Directions for this task: Where the records below show a line containing "669037058363662336 2015-11-24 06:17:19", start copying; end with the line containing "667152164079423490 2015-11-19 01:27:25", and copy it too.

==== Material provided

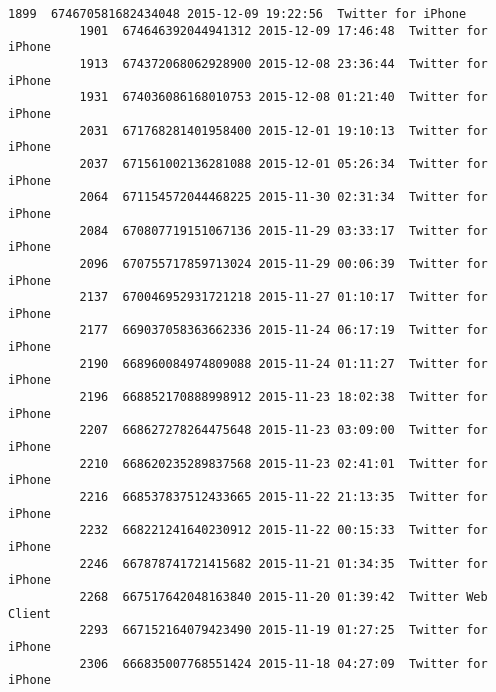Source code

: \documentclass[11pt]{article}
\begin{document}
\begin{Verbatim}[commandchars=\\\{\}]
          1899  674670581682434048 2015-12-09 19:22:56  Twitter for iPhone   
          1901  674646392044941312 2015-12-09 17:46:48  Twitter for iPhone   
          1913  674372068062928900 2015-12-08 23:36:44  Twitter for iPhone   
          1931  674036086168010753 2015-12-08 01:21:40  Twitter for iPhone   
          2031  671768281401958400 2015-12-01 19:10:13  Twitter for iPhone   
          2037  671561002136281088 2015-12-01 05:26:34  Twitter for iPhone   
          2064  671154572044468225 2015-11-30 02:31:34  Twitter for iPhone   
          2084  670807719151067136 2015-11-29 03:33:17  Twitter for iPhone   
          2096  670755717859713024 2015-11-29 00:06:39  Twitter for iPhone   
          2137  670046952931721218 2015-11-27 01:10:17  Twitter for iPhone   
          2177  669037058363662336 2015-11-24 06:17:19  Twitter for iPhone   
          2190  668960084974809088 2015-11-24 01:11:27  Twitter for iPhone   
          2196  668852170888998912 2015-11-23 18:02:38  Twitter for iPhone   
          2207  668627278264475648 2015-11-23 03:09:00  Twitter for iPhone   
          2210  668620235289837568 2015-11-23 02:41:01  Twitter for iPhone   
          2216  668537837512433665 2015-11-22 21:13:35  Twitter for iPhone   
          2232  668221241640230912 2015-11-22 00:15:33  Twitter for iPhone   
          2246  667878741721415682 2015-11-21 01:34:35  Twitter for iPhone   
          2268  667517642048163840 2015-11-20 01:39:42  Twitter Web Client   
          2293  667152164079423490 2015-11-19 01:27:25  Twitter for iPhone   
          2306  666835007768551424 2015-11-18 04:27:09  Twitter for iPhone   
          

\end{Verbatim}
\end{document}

========

Written reply:
          2177  669037058363662336 2015-11-24 06:17:19  Twitter for iPhone   
          2190  668960084974809088 2015-11-24 01:11:27  Twitter for iPhone   
          2196  668852170888998912 2015-11-23 18:02:38  Twitter for iPhone   
          2207  668627278264475648 2015-11-23 03:09:00  Twitter for iPhone   
          2210  668620235289837568 2015-11-23 02:41:01  Twitter for iPhone   
          2216  668537837512433665 2015-11-22 21:13:35  Twitter for iPhone   
          2232  668221241640230912 2015-11-22 00:15:33  Twitter for iPhone   
          2246  667878741721415682 2015-11-21 01:34:35  Twitter for iPhone   
          2268  667517642048163840 2015-11-20 01:39:42  Twitter Web Client   
          2293  667152164079423490 2015-11-19 01:27:25  Twitter for iPhone   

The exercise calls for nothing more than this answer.